Extracted data entries:
%%
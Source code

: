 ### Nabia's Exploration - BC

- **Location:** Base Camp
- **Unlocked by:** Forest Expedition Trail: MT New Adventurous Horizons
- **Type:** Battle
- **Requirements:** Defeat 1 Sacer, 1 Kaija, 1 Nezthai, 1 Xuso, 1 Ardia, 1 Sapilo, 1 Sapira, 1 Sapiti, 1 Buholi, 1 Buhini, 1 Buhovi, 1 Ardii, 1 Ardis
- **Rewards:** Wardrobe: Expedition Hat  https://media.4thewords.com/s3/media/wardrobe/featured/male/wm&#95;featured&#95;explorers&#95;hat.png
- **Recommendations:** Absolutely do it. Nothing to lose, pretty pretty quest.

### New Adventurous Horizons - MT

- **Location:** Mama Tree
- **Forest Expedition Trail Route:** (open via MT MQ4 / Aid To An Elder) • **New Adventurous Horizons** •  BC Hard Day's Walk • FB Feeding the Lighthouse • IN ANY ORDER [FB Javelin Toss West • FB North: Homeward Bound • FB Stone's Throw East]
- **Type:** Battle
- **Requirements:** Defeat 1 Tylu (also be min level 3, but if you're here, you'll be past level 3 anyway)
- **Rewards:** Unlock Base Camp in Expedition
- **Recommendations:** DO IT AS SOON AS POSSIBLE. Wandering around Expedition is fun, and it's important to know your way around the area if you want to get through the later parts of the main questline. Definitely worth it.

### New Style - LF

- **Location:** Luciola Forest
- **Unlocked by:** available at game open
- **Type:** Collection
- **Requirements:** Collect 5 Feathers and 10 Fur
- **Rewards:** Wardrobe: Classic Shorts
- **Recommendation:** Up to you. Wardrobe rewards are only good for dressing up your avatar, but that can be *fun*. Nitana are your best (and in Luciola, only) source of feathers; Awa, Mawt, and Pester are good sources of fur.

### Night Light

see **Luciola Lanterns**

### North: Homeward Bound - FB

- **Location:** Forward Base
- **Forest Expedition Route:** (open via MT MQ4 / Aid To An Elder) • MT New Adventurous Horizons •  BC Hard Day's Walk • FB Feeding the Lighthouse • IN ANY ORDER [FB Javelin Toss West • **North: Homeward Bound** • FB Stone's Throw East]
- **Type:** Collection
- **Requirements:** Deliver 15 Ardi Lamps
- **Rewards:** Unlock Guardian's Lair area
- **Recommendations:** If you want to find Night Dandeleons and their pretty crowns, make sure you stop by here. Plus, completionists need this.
%%
> About this task
Your answer should consist of every line from the entries that holds "Walk".

> Expected answer
- **Forest Expedition Trail Route:** (open via MT MQ4 / Aid To An Elder) • **New Adventurous Horizons** •  BC Hard Day's Walk • FB Feeding the Lighthouse • IN ANY ORDER [FB Javelin Toss West • FB North: Homeward Bound • FB Stone's Throw East]
- **Forest Expedition Route:** (open via MT MQ4 / Aid To An Elder) • MT New Adventurous Horizons •  BC Hard Day's Walk • FB Feeding the Lighthouse • IN ANY ORDER [FB Javelin Toss West • **North: Homeward Bound** • FB Stone's Throw East]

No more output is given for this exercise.